2. Pokój, droga słuchania oparta na pamięci, solidarności i braterstwie

Hibakusha, osoby, które przeżyły bombardowania atomowe w Hiroszimie i Nagasaki, należą do tych, którzy dziś podtrzymują płomień zbiorowej świadomości, świadcząc następnym pokoleniom o potworności tego, co wydarzyło się w sierpniu 1945 r. oraz o niewypowiedzianych cierpieniach, jakie po tym nastąpiły aż po dzień dzisiejszy. Ich świadectwo rozbudza i zachowuje w ten sposób pamięć o ofiarach, aby ludzkie sumienie stawało się coraz silniejsze w obliczu wszelkiej woli dominacji i zniszczenia: „nie możemy pozwolić, by obecne i nowe pokolenia utraciły pamięć o tym, co się wydarzyło, tę pamięć, która jest gwarantem i bodźcem do budowania bardziej sprawiedliwej i braterskiej przyszłości”[4].

Podobnie jak oni, wiele osób na całym świecie oferuje przyszłym pokoleniom nieodzowną posługę pamięci, której należy strzec nie tylko po to, aby nie popełniać na nowo tych samych błędów, albo by nie proponowano na nowo złudnych wzorców przeszłości, ale także dlatego, aby jako owoc doświadczenia stanowiła ona korzeń i podpowiadała drogę dla obecnych i przyszłych decyzji pokojowych.

Co więcej, pamięć jest perspektywą nadziei: często w mrokach wojen i konfliktów, pamięć o nawet niewielkim otrzymanym geście solidarności może zainspirować decyzje odważne, a nawet heroiczne, może uruchomić nowe energie i rozpalić nową nadzieję w poszczególnych osobach i wspólnotach.

Otwarcie i wytyczanie drogi pokoju jest wyzwaniem o tyle bardziej złożonym, o ile wchodzące w grę interesy w stosunkach między osobami, wspólnotami i narodami są wielorakie i sprzeczne. Przede wszystkim należy odwoływać się do sumienia moralnego oraz do woli osobistej i politycznej. Pokój czerpiemy bowiem z głębi ludzkiego serca, a wola polityczna zawsze musi być umacniana, aby rozpocząć nowe procesy, które jednają i jednoczą osoby i wspólnoty.

Świat nie potrzebuje pustych słów, ale przekonanych świadków, budowniczych pokoju otwartych na dialog, bez wykluczenia i manipulacji. Nie można bowiem naprawdę osiągnąć pokoju, jeśli nie będzie pełnego przekonania dialogu mężczyzn i kobiet, którzy szukają prawdy pomijając ideologie i różne opinie. Pokój „należy budować bezustannie”[5], jest drogą, którą przebywamy razem, zawsze szukając dobra wspólnego i zobowiązując się do dotrzymywania danego słowa i poszanowania prawa. We wzajemnym słuchaniu mogą też wzrastać poznanie i szacunek dla drugiego, aż po rozpoznanie w nieprzyjacielu twarzy brata.

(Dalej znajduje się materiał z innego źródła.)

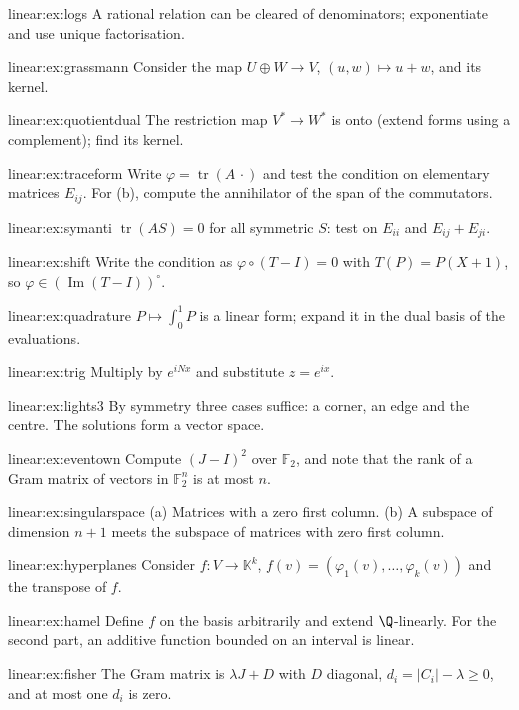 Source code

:\begin{hint}{linear:ex:logs}
A rational relation can be cleared of denominators; exponentiate and use unique factorisation.
\end{hint}
\begin{hint}{linear:ex:grassmann}
Consider the map $U\oplus W\to V$, $(u,w)\mapsto u+w$, and its kernel.
\end{hint}
\begin{hint}{linear:ex:quotientdual}
The restriction map $V^*\to W^*$ is onto (extend forms using a complement); find its kernel.
\end{hint}
\begin{hint}{linear:ex:traceform}
Write $\varphi=\operatorname{tr}(A\,\cdot)$ and test the condition on elementary matrices $E_{ij}$. For (b), compute the
annihilator of the span of the commutators.
\end{hint}
\begin{hint}{linear:ex:symanti}
$\operatorname{tr}(AS)=0$ for all symmetric $S$: test on $E_{ii}$ and $E_{ij}+E_{ji}$.
\end{hint}
\begin{hint}{linear:ex:shift}
Write the condition as $\varphi\circ(T-I)=0$ with $T(P)=P(X+1)$, so $\varphi\in(\operatorname{Im}(T-I))^\circ$.
\end{hint}
\begin{hint}{linear:ex:quadrature}
$P\mapsto\int_0^1P$ is a linear form; expand it in the dual basis of the evaluations.
\end{hint}
\begin{hint}{linear:ex:trig}
Multiply by $e^{iNx}$ and substitute $z=e^{ix}$.
\end{hint}
\begin{hint}{linear:ex:lights3}
By symmetry three cases suffice: a corner, an edge and the centre. The solutions form a vector space.
\end{hint}
\begin{hint}{linear:ex:eventown}
Compute $(J-I)^2$ over $\mathbb F_2$, and note that the rank of a Gram matrix of vectors in $\mathbb F_2^n$ is at most $n$.
\end{hint}
\begin{hint}{linear:ex:singularspace}
(a) Matrices with a zero first column. (b) A subspace of dimension $n+1$ meets the subspace of matrices with zero first
column.
\end{hint}
\begin{hint}{linear:ex:hyperplanes}
Consider $f:V\to\mathbb K^k$, $f(v)=(\varphi_1(v),\dots,\varphi_k(v))$ and the transpose of $f$.
\end{hint}
\begin{hint}{linear:ex:hamel}
Define $f$ on the basis arbitrarily and extend $\Q$-linearly. For the second part, an additive function bounded on an
interval is linear.
\end{hint}
\begin{hint}{linear:ex:fisher}
The Gram matrix is $\lambda J+D$ with $D$ diagonal, $d_i=|C_i|-\lambda\ge0$, and at most one $d_i$ is zero.
\end{hint}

Proces pokojowy jest zatem zaangażowaniem, które trwa w czasie. Jest to cierpliwe dzieło poszukiwania prawdy i sprawiedliwości, szanujące pamięć ofiar i otwierające krok po kroku wspólną nadzieję, silniejszą niż zemsta. W państwie prawa demokracja może być znaczącym paradygmatem tego procesu, jeżeli opiera się na sprawiedliwości i dążeniu do ochrony praw każdego, zwłaszcza słabych lub zmarginalizowanych, w nieustannym poszukiwaniu prawdy[6]. Chodzi o konstrukcję społeczną i dzieło w toku, w które każdy odpowiedzialnie wnosi swój wkład na wszystkich poziomach społeczności lokalnej, krajowej i ogólnoświatowej.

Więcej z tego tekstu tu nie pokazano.